Saúl Phillips

Personal information
- Full name: Saúl Phillips Fernández
- Date of birth: October 3, 1984 (age 41)
- Place of birth: San José, Costa Rica
- Height: 1.78 m (5 ft 10 in)
- Position: Midfielder

Team information
- Current team: Bayamón
- Number: 18

Youth career
- Alajuelense

Senior career*
- Years: Team / Apps / (Gls)
- 2001–2007: Saprissa
- 2007–2009: Brujas
- 2009–2010: Santos de Guápiles
- 2011: Saprissa
- 2011–2012: Municipal
- 2013–2014: USAC
- 2014–: Bayamón

International career
- 2001: Costa Rica U17

= Saúl Phillips =

Costa Rican footballer (born 1984)

Saúl Phillips Fernández (born October 3, 1984) is a Costa Rican football player who currently plays for Bayamón in the National Premier Soccer League.

==Club career==
Phillips came through the youth system at Alajuelense and has played for Saprissa from 2001. With Saprissa he won two national championships as well as a UNCAF Cup title and a CONCACAF Champions Cup title. He also played the 2005 FIFA Club World Championship, where Saprissa finished third behind São Paulo and Liverpool

He moved to Brujas in summer 2007 and was captain of Santos de Guápiles before returning to Saprissa in December 2010.

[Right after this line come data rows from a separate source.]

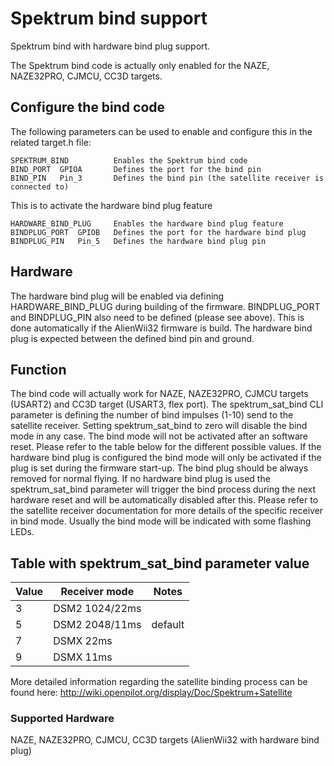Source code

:# Spektrum bind support

Spektrum bind with hardware bind plug support.
 
The Spektrum bind code is actually only enabled for the NAZE, NAZE32PRO, CJMCU, CC3D targets.

## Configure the bind code

The following parameters can be used to enable and configure this in the related target.h file:

    SPEKTRUM_BIND          Enables the Spektrum bind code
    BIND_PORT  GPIOA       Defines the port for the bind pin
    BIND_PIN   Pin_3       Defines the bind pin (the satellite receiver is connected to)

This is to activate the hardware bind plug feature

    HARDWARE_BIND_PLUG     Enables the hardware bind plug feature
    BINDPLUG_PORT  GPIOB   Defines the port for the hardware bind plug
    BINDPLUG_PIN   Pin_5   Defines the hardware bind plug pin

## Hardware

The hardware bind plug will be enabled via defining HARDWARE_BIND_PLUG during building of the firmware. BINDPLUG_PORT and BINDPLUG_PIN also need to be defined (please see above). This is done automatically if the AlienWii32 firmware is build. The hardware bind plug is expected between the defined bind pin and ground. 

## Function

The bind code will actually work for NAZE, NAZE32PRO, CJMCU targets (USART2) and CC3D target (USART3, flex port). The spektrum_sat_bind CLI parameter is defining the number of bind impulses (1-10) send to the satellite receiver. Setting spektrum_sat_bind to zero will disable the bind mode in any case. The bind mode will not be activated after an software reset. Please refer to the table below for the different possible values. If the hardware bind plug is configured the bind mode will only be activated if the plug is set during the firmware start-up. The bind plug should be always removed for normal flying. If no hardware bind plug is used the spektrum_sat_bind parameter will trigger the bind process during the next hardware reset and will be automatically disabled after this. Please refer to the satellite receiver documentation for more details of the specific receiver in bind mode. Usually the bind mode will be indicated with some flashing LEDs.

## Table with spektrum_sat_bind parameter value

| Value | Receiver mode  | Notes   |
| ----- | ---------------| --------|
| 3     | DSM2 1024/22ms |         |
| 5     | DSM2 2048/11ms | default |
| 7     | DSMX 22ms      |         |
| 9     | DSMX 11ms      |         |

More detailed information regarding the satellite binding process can be found here:
http://wiki.openpilot.org/display/Doc/Spektrum+Satellite

### Supported Hardware

NAZE, NAZE32PRO, CJMCU, CC3D targets (AlienWii32 with hardware bind plug)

In December 2012, Phillips left Guatemalan giants Municipal, joining Universidad and in summer 2014 he moved to Puerto Rico to play for Bayamón.

==International career==
He was on the U17 Costa Rica national team that played in the 2001 FIFA U-17 World Championship held in Trinidad and Tobago. He never made it to the senior national team.